PUJIAN KEPADA TUHAN MEMBAWA SUKACITA Mazmur 137:1-6


Sikap dan perilaku kita akan mencerminkan suasana hati kita yang terdalam. Melalui renungan hari ini, kita diingatkan bahwa bagaimana perasaan yang dialami oleh umat Tuhan yang ada dalam pembuangan di Babel, ketika orang-orang yang menawan mereka meminta mereka untuk menyanyikan nyanyian sukacita (ay. 3), sementara mereka sedang berada dalam penawanan dan pembuangan di Babel.
            Pemazmur menggambarkan suasana hati mereka yang dalam keadaan berkabung dan menangis di tepi sungai-sungai Babel (ay. 1) dan mereka telah menggantungkan kecapi mereka pada pohon-pohon gandarusa. Mereka telah kehilangan sukacita dan tidak dapat lagi menyanyikan nyanyian pujian kepada Tuhan karena mengingat akan keadaan mereka yang berada dalam pembuangan di Babel.
            Sekalipun mereka dalam kondisi seperti itu, namun mereka masih mengingat akan Yerusalem, yang bagi mereka merupakan tempat kediaman Allah mereka. Bagi orang-orang Yahudi, Yerusalem merupakan puncak sukacita mereka (ay. 6).

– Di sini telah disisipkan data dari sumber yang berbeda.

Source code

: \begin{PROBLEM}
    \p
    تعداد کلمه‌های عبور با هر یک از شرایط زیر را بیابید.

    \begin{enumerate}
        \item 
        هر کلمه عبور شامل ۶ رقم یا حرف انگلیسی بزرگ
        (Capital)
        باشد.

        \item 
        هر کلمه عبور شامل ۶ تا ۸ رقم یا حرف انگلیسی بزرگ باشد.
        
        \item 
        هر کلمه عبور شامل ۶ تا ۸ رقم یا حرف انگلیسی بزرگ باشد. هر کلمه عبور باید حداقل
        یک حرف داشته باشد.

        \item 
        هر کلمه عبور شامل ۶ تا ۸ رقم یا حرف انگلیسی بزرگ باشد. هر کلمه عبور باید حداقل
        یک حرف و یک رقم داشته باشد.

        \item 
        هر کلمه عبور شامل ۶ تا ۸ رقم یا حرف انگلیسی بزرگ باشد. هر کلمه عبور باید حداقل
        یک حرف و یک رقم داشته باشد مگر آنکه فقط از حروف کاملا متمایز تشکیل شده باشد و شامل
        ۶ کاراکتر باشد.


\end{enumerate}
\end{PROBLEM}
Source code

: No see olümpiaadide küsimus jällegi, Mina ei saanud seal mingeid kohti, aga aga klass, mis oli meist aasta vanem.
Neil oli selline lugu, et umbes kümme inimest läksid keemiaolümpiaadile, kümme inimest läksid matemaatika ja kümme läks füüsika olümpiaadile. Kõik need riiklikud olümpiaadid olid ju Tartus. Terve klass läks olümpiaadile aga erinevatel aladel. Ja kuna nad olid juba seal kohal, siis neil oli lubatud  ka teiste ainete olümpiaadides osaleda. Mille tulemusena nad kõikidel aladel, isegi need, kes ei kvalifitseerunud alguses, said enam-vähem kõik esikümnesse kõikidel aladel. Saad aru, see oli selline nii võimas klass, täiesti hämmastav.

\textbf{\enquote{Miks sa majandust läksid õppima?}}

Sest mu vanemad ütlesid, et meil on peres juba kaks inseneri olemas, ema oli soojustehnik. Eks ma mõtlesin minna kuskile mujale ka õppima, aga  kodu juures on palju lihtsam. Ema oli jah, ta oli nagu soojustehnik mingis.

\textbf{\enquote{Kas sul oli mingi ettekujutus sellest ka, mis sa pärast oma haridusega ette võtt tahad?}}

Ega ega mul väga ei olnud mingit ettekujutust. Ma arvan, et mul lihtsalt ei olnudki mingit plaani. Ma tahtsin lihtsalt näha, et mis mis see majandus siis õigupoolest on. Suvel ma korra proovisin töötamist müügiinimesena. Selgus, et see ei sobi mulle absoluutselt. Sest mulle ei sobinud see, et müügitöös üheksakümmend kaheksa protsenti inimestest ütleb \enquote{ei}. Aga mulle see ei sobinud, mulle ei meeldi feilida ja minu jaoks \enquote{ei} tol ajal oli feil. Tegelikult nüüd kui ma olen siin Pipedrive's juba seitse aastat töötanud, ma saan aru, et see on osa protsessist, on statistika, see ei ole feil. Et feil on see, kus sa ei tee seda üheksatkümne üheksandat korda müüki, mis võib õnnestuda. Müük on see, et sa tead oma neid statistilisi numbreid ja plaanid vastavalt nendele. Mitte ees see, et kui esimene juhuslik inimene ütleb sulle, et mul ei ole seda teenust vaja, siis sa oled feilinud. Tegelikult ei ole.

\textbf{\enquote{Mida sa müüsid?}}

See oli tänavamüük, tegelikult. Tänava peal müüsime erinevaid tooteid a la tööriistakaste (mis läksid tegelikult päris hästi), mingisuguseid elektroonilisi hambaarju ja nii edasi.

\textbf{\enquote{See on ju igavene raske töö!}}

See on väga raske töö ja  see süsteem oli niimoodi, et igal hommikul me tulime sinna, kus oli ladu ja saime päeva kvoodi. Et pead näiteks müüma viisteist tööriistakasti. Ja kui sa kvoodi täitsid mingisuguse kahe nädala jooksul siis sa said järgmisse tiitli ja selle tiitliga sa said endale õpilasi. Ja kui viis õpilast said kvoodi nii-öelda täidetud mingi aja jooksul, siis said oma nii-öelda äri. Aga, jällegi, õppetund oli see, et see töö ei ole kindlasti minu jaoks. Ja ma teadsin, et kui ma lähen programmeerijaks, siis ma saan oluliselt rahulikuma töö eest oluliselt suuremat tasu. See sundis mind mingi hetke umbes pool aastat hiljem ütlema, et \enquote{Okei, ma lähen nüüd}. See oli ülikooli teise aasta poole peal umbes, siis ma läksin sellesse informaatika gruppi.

            Terkadang kehidupan kita pun sama seperti kondisi umat Tuhan yang ada dalam pembuangan di Babel. Tidak ada lagi sukacita karena beratnya beban hidup yang kita alami, sehingga tidak ada lagi gairah untuk memuji Tuhan. Dalam keadaan seperti itu, kita perlu belajar dari pribadi Daud yang memiliki hubungan yang dekat dengan Tuhan dan selalu memiliki hati yang suka memuji Tuhan di setiap waktu. Ketika menghadapi persoalan yang berat sekalipun, ketika Daud mulai memuji Tuhan, hal itu mendatangkan sukacita dalam dirinya (Mazmur 34:2-3). Belajar dari hidup Daud, kita percaya bahwa pujian kepada Tuhan mendatangkan sukacita dalam hidup kita.